• Exercise
Look for "when" in each line of the entries, and return the matching lines.

[[ Records for the task open ]]

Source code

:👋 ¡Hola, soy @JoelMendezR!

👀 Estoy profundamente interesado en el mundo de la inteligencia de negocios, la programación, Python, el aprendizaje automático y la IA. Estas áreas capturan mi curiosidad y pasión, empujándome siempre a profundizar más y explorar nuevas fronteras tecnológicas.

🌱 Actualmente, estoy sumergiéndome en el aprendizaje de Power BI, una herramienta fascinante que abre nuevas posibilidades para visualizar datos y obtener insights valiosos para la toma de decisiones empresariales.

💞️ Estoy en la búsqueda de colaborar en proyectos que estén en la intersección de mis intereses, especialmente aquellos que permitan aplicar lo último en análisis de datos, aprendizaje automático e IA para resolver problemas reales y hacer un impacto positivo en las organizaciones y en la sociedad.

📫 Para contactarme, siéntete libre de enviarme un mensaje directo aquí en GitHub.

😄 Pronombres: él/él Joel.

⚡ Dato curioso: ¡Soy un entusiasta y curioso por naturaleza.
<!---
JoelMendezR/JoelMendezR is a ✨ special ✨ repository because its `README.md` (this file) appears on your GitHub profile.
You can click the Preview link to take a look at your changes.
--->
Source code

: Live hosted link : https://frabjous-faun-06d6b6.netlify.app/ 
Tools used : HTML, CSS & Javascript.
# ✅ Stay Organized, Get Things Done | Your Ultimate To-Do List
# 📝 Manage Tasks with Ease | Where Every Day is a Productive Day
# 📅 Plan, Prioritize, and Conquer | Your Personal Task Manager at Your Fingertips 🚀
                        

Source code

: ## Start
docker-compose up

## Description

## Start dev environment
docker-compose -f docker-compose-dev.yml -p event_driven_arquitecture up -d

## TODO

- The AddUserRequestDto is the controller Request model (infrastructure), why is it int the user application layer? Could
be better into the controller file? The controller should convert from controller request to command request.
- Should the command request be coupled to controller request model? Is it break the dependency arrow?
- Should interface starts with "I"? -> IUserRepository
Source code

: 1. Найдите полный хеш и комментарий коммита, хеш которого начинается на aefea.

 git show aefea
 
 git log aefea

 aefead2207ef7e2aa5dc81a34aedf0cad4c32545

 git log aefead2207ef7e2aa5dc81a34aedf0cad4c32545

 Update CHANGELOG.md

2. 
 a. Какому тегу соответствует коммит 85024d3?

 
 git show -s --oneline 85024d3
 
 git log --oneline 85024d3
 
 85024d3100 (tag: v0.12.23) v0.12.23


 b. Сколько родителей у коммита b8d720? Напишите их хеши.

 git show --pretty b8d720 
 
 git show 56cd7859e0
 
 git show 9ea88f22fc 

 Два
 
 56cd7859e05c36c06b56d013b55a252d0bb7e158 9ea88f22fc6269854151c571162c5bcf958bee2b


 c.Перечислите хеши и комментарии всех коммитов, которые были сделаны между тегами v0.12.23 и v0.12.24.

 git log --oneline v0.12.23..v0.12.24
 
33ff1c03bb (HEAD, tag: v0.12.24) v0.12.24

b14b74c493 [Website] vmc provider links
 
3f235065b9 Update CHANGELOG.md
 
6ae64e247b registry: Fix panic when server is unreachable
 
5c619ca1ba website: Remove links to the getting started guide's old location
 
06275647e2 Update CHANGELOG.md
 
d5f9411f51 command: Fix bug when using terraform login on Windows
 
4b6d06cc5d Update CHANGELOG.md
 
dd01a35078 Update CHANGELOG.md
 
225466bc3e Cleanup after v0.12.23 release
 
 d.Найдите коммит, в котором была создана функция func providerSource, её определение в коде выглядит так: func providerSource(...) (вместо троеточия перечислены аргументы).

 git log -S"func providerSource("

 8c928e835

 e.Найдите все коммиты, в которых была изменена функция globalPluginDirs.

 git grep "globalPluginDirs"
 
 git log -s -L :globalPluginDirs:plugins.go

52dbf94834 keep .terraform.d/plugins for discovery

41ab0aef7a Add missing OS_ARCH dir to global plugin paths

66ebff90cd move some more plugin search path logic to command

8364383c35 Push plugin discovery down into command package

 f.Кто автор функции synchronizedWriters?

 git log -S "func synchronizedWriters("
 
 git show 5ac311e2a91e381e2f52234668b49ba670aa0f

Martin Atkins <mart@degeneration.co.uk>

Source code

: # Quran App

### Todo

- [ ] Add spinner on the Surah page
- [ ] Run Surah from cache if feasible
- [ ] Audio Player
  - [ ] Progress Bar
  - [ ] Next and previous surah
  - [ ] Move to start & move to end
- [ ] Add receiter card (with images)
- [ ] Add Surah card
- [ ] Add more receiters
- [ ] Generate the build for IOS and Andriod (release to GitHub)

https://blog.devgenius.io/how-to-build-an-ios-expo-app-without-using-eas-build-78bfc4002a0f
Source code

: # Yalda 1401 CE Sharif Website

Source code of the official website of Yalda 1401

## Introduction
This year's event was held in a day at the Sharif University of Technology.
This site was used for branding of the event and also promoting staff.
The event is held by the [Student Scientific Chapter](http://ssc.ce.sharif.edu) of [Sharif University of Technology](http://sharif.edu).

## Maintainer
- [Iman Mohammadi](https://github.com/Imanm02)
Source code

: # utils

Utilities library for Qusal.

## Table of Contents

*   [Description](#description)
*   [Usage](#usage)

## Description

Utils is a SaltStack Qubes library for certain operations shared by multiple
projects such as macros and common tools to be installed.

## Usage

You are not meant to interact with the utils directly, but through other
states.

[[ Records for the task closed ]]

• Output below
6ae64e247b registry: Fix panic when server is unreachable
d5f9411f51 command: Fix bug when using terraform login on Windows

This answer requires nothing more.